NTTデータの中期経営計画では「Realizing a Sustainable Future」というスローガンを掲げ、サステナブルな社会の実現を目指しています。

鈴木が所属するコーポレート統括本部 サステナビリティ経営推進部では、経営のサステナビリティ化を進める上で必要なマテリアリティ(サステナビリティ経営観点での重要課題)(※)に関する目標設定や進捗管理、開示対応、サステナビリティのマインドセットの社内浸透、プロモーションなどを幅広く担っています。

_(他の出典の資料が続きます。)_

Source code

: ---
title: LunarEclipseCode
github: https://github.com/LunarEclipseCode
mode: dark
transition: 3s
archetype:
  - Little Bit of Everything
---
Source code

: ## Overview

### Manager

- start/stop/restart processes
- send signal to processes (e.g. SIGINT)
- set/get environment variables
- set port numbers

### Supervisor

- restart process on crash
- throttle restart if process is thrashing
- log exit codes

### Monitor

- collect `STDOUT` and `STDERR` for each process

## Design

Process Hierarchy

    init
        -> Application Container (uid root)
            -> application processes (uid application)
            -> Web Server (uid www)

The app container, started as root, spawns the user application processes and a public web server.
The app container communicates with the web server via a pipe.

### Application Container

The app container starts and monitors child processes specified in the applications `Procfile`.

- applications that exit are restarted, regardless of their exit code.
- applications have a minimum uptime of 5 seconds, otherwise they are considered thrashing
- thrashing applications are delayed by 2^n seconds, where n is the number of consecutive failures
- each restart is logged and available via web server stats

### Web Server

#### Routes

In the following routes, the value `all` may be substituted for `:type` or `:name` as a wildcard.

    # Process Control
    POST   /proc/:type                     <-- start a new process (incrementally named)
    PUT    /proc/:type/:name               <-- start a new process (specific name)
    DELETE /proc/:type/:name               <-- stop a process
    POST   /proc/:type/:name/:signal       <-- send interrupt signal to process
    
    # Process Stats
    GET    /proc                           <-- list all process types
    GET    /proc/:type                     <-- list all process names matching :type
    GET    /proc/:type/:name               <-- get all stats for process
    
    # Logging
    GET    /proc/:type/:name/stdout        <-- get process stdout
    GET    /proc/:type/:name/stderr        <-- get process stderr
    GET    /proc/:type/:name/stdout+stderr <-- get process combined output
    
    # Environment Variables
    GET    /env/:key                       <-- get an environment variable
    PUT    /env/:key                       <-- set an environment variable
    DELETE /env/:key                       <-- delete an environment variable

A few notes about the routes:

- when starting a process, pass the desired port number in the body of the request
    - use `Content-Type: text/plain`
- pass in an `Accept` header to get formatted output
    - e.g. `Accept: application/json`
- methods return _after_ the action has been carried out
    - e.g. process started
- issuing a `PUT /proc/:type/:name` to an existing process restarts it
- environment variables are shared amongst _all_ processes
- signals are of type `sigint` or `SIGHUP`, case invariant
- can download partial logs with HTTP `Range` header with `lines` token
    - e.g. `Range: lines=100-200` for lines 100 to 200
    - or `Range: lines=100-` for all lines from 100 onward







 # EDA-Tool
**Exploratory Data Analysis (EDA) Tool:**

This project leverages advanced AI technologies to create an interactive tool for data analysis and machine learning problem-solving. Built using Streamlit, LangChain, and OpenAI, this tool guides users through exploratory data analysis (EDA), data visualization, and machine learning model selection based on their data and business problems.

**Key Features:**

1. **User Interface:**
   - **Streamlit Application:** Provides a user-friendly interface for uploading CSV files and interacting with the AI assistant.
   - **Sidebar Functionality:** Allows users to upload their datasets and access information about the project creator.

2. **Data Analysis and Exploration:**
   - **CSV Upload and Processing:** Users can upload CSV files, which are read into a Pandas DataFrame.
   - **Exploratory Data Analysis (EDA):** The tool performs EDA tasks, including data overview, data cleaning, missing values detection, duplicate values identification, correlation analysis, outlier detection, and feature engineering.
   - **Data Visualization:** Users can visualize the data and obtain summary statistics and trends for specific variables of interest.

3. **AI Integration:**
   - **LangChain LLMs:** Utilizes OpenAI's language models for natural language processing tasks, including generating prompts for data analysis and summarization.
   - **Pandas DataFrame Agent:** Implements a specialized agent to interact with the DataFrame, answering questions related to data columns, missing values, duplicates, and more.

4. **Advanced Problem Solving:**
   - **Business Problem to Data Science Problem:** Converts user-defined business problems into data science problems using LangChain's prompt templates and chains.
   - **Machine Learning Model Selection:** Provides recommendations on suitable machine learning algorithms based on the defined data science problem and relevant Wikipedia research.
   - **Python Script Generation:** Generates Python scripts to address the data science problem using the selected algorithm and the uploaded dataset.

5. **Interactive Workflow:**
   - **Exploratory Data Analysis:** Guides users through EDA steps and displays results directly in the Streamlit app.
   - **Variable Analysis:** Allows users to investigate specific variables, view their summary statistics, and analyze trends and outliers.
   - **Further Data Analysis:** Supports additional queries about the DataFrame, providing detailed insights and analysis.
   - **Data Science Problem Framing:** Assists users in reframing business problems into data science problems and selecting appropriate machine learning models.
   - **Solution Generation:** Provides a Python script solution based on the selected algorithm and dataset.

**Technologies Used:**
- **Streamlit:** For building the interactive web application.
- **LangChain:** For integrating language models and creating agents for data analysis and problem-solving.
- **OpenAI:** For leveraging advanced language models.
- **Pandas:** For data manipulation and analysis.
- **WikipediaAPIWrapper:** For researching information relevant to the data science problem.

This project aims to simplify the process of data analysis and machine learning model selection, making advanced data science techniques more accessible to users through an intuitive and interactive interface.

(※NTTデータでは企業理念「情報技術で新しいしくみや価値を創造し、より豊かで調和のとれた社会の実現に貢献」することを踏まえて、「Clients’ Growth サステナブルな社会を支える企業の成長」を通じて「Regenerating Ecosystems 未来に向けた地球環境の保全」「Inclusive Society 誰もが健康で幸福に暮らせる社会の実現」を図るという3つの軸の配下に、9つのマテリアリティを設定しています。)

長年、お客様や社会インフラを支えてきたNTTデータの社員にとって、企業理念に根差したサステナビリティ経営の考え方は受け入れやすいものでした。一方で、お客様ごとに多様なシステム・サービスを提供しており、意識すべきマテリアリティもビジネスごとに異なります。また、サステナビリティは中長期の姿を対象としているため、3~6年程度を意識する事業戦略と結びつけて理解するには、更なる議論が必要でした。

鈴木の立場では同じコーポレート統括本部内にある経営戦略策定・実行を担う事業戦略室との連携が多かったものの、サステナビリティ経営は中長期のシナリオ・社会への影響を意識しながら、近い将来の事業につなげていくマインドセットが求められます。そのため、まずは改めてサステナビリティと事業の関連性を理解してもらう必要がありました。

これまでのコンサルタント経験からいっても、人の意識や気持ちを変えるのは一番難しいことです。サステナビリティを経営戦略に組み込むといっても、みな自分の仕事があり、それがサステナビリティと具体的にどう関わってくるのかはなかなかイメージできません。

そこで鈴木が取った手段が“対話”です。鈴木は事業戦略室との定期的な会議の場を設定し、次期中期経営計画に向けて何を行うのか、サステナビリティと事業戦略のどこに接点があるのか、話し合いを重ねました。この時の“対話”を通じて、サステナビリティに対する理解が事業戦略室の中で深まっていくのを実感。鈴木としても、さまざまな事業を行うNTTデータの風土やマネジメントスタイルなどを知ることができたと言います。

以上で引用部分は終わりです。